* **WHAT NEEDS TO BE DONE**: Write out every record below exactly as it stands, leaving the pictures out.

Items from a data source:
────────────────────────────────────────
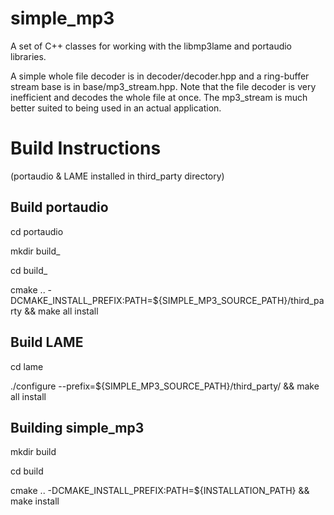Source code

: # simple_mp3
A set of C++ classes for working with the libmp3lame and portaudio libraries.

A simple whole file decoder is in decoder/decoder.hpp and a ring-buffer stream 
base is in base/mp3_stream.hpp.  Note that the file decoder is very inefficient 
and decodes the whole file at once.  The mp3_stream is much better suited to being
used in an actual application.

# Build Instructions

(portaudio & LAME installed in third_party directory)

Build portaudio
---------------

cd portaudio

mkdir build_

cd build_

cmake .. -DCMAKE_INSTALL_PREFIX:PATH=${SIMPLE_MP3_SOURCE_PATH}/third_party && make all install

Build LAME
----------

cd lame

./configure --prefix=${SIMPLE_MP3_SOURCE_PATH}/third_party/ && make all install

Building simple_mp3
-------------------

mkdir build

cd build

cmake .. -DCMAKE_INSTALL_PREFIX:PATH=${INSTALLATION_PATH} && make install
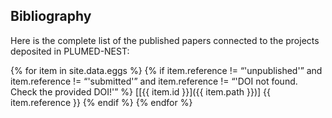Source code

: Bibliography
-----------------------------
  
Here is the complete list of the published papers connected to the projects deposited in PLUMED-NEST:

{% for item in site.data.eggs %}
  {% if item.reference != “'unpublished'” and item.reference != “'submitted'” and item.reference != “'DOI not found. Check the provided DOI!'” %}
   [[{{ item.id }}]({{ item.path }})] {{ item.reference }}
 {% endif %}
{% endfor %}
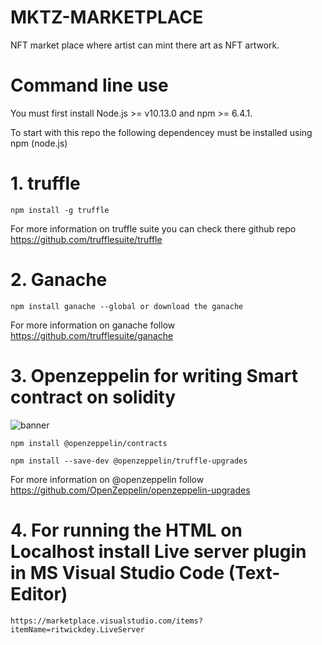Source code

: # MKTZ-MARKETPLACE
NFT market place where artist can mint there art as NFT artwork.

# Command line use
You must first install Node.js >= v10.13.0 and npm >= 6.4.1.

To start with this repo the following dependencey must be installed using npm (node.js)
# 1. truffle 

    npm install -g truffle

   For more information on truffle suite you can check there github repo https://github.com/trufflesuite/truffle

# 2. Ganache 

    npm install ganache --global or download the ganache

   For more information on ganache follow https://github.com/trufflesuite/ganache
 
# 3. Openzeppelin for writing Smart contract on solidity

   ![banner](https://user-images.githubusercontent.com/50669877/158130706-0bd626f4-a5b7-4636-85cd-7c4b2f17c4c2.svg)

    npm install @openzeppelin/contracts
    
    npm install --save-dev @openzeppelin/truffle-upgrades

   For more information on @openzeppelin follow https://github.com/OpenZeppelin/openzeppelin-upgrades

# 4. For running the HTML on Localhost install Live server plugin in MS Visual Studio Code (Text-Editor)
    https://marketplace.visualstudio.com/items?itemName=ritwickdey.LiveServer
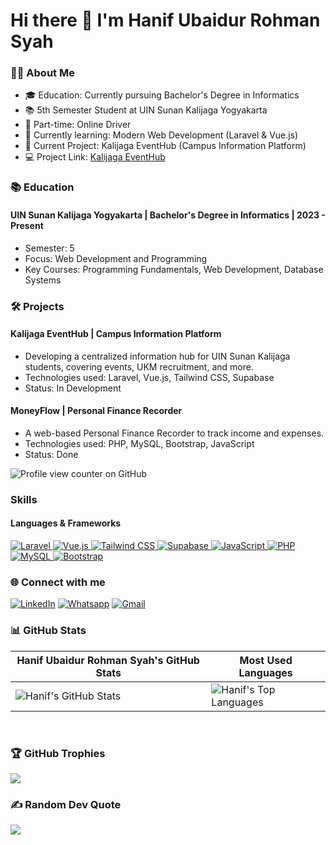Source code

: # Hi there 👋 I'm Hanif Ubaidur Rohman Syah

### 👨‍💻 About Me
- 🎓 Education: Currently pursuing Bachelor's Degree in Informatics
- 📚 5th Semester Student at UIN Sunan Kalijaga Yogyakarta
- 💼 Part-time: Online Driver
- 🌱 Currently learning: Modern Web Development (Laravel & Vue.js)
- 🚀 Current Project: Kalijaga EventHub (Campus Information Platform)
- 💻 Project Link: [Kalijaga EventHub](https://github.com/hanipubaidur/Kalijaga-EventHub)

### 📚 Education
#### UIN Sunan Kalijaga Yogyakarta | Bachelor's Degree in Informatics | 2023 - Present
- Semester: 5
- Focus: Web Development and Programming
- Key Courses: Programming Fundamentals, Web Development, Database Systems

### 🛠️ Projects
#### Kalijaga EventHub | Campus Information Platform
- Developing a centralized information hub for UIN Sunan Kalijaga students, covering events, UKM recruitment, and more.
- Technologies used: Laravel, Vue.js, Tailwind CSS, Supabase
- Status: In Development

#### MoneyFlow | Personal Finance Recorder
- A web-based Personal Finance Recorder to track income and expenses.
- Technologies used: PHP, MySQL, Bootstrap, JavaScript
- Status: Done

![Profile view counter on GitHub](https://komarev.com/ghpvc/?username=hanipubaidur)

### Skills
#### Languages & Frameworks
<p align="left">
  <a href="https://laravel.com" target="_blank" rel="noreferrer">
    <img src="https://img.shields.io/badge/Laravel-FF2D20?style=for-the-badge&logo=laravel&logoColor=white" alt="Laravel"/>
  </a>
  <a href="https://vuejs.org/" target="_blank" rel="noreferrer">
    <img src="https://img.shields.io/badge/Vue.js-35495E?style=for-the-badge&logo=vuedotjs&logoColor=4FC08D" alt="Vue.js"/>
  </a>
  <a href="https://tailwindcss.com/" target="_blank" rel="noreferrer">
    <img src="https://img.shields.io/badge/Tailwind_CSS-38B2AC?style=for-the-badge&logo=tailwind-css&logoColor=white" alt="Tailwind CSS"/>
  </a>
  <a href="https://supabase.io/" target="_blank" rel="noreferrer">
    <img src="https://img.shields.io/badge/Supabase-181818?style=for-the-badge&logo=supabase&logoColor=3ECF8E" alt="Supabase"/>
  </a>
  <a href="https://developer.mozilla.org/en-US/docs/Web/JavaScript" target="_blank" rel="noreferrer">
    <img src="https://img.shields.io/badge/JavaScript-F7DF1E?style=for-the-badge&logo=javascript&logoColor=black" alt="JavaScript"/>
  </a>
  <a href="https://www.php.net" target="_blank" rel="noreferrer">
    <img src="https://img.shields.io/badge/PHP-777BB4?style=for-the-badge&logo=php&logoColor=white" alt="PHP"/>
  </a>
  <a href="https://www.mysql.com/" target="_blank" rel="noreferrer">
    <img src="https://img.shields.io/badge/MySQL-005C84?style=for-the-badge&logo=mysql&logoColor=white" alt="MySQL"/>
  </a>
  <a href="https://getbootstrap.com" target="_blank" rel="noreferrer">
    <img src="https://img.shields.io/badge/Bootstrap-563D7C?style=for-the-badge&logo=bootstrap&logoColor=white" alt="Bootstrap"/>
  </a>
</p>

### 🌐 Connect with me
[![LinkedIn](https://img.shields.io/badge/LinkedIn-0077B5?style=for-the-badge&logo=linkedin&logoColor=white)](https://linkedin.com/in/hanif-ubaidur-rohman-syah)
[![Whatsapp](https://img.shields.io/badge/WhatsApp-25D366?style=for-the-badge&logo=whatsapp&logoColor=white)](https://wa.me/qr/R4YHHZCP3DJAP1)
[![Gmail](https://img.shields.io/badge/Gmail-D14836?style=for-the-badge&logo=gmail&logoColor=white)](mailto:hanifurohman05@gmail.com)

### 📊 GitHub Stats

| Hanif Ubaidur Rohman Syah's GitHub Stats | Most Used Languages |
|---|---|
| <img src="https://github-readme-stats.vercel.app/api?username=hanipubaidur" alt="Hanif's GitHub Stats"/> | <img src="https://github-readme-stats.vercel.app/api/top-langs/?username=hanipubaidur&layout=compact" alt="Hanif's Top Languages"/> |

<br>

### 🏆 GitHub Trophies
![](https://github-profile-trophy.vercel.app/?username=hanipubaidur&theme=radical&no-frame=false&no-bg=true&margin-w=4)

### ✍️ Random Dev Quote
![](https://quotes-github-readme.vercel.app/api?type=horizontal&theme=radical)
────────────────────────────────────────
* **WRITTEN ANSWER**:
Source code

: # simple_mp3
A set of C++ classes for working with the libmp3lame and portaudio libraries.

A simple whole file decoder is in decoder/decoder.hpp and a ring-buffer stream 
base is in base/mp3_stream.hpp.  Note that the file decoder is very inefficient 
and decodes the whole file at once.  The mp3_stream is much better suited to being
used in an actual application.

# Build Instructions

(portaudio & LAME installed in third_party directory)

Build portaudio
---------------

cd portaudio

mkdir build_

cd build_

cmake .. -DCMAKE_INSTALL_PREFIX:PATH=${SIMPLE_MP3_SOURCE_PATH}/third_party && make all install

Build LAME
----------

cd lame

./configure --prefix=${SIMPLE_MP3_SOURCE_PATH}/third_party/ && make all install

Building simple_mp3
-------------------

mkdir build

cd build

cmake .. -DCMAKE_INSTALL_PREFIX:PATH=${INSTALLATION_PATH} && make install
Source code

: Bibliography
-----------------------------
  
Here is the complete list of the published papers connected to the projects deposited in PLUMED-NEST:

{% for item in site.data.eggs %}
  {% if item.reference != “'unpublished'” and item.reference != “'submitted'” and item.reference != “'DOI not found. Check the provided DOI!'” %}
   [[{{ item.id }}]({{ item.path }})] {{ item.reference }}
 {% endif %}
{% endfor %}
Source code

: # MKTZ-MARKETPLACE
NFT market place where artist can mint there art as NFT artwork.

# Command line use
You must first install Node.js >= v10.13.0 and npm >= 6.4.1.

To start with this repo the following dependencey must be installed using npm (node.js)
# 1. truffle 

    npm install -g truffle

   For more information on truffle suite you can check there github repo https://github.com/trufflesuite/truffle

# 2. Ganache 

    npm install ganache --global or download the ganache

   For more information on ganache follow https://github.com/trufflesuite/ganache
 
# 3. Openzeppelin for writing Smart contract on solidity

   ![banner](https://user-images.githubusercontent.com/50669877/158130706-0bd626f4-a5b7-4636-85cd-7c4b2f17c4c2.svg)

    npm install @openzeppelin/contracts
    
    npm install --save-dev @openzeppelin/truffle-upgrades

   For more information on @openzeppelin follow https://github.com/OpenZeppelin/openzeppelin-upgrades

# 4. For running the HTML on Localhost install Live server plugin in MS Visual Studio Code (Text-Editor)
    https://marketplace.visualstudio.com/items?itemName=ritwickdey.LiveServer
Source code

: # Hi there 👋 I'm Hanif Ubaidur Rohman Syah

### 👨‍💻 About Me
- 🎓 Education: Currently pursuing Bachelor's Degree in Informatics
- 📚 5th Semester Student at UIN Sunan Kalijaga Yogyakarta
- 💼 Part-time: Online Driver
- 🌱 Currently learning: Modern Web Development (Laravel & Vue.js)
- 🚀 Current Project: Kalijaga EventHub (Campus Information Platform)
- 💻 Project Link: [Kalijaga EventHub](https://github.com/hanipubaidur/Kalijaga-EventHub)

### 📚 Education
#### UIN Sunan Kalijaga Yogyakarta | Bachelor's Degree in Informatics | 2023 - Present
- Semester: 5
- Focus: Web Development and Programming
- Key Courses: Programming Fundamentals, Web Development, Database Systems

### 🛠️ Projects
#### Kalijaga EventHub | Campus Information Platform
- Developing a centralized information hub for UIN Sunan Kalijaga students, covering events, UKM recruitment, and more.
- Technologies used: Laravel, Vue.js, Tailwind CSS, Supabase
- Status: In Development

#### MoneyFlow | Personal Finance Recorder
- A web-based Personal Finance Recorder to track income and expenses.
- Technologies used: PHP, MySQL, Bootstrap, JavaScript
- Status: Done

![Profile view counter on GitHub](https://komarev.com/ghpvc/?username=hanipubaidur)

### Skills
#### Languages & Frameworks
<p align="left">
  <a href="https://laravel.com" target="_blank" rel="noreferrer">
    <img src="https://img.shields.io/badge/Laravel-FF2D20?style=for-the-badge&logo=laravel&logoColor=white" alt="Laravel"/>
  </a>
  <a href="https://vuejs.org/" target="_blank" rel="noreferrer">
    <img src="https://img.shields.io/badge/Vue.js-35495E?style=for-the-badge&logo=vuedotjs&logoColor=4FC08D" alt="Vue.js"/>
  </a>
  <a href="https://tailwindcss.com/" target="_blank" rel="noreferrer">
    <img src="https://img.shields.io/badge/Tailwind_CSS-38B2AC?style=for-the-badge&logo=tailwind-css&logoColor=white" alt="Tailwind CSS"/>
  </a>
  <a href="https://supabase.io/" target="_blank" rel="noreferrer">
    <img src="https://img.shields.io/badge/Supabase-181818?style=for-the-badge&logo=supabase&logoColor=3ECF8E" alt="Supabase"/>
  </a>
  <a href="https://developer.mozilla.org/en-US/docs/Web/JavaScript" target="_blank" rel="noreferrer">
    <img src="https://img.shields.io/badge/JavaScript-F7DF1E?style=for-the-badge&logo=javascript&logoColor=black" alt="JavaScript"/>
  </a>
  <a href="https://www.php.net" target="_blank" rel="noreferrer">
    <img src="https://img.shields.io/badge/PHP-777BB4?style=for-the-badge&logo=php&logoColor=white" alt="PHP"/>
  </a>
  <a href="https://www.mysql.com/" target="_blank" rel="noreferrer">
    <img src="https://img.shields.io/badge/MySQL-005C84?style=for-the-badge&logo=mysql&logoColor=white" alt="MySQL"/>
  </a>
  <a href="https://getbootstrap.com" target="_blank" rel="noreferrer">
    <img src="https://img.shields.io/badge/Bootstrap-563D7C?style=for-the-badge&logo=bootstrap&logoColor=white" alt="Bootstrap"/>
  </a>
</p>

### 🌐 Connect with me
[![LinkedIn](https://img.shields.io/badge/LinkedIn-0077B5?style=for-the-badge&logo=linkedin&logoColor=white)](https://linkedin.com/in/hanif-ubaidur-rohman-syah)
[![Whatsapp](https://img.shields.io/badge/WhatsApp-25D366?style=for-the-badge&logo=whatsapp&logoColor=white)](https://wa.me/qr/R4YHHZCP3DJAP1)
[![Gmail](https://img.shields.io/badge/Gmail-D14836?style=for-the-badge&logo=gmail&logoColor=white)](mailto:hanifurohman05@gmail.com)

### 📊 GitHub Stats

| Hanif Ubaidur Rohman Syah's GitHub Stats | Most Used Languages |
|---|---|
| <img src="https://github-readme-stats.vercel.app/api?username=hanipubaidur" alt="Hanif's GitHub Stats"/> | <img src="https://github-readme-stats.vercel.app/api/top-langs/?username=hanipubaidur&layout=compact" alt="Hanif's Top Languages"/> |

<br>

### 🏆 GitHub Trophies
![](https://github-profile-trophy.vercel.app/?username=hanipubaidur&theme=radical&no-frame=false&no-bg=true&margin-w=4)

### ✍️ Random Dev Quote
![](https://quotes-github-readme.vercel.app/api?type=horizontal&theme=radical)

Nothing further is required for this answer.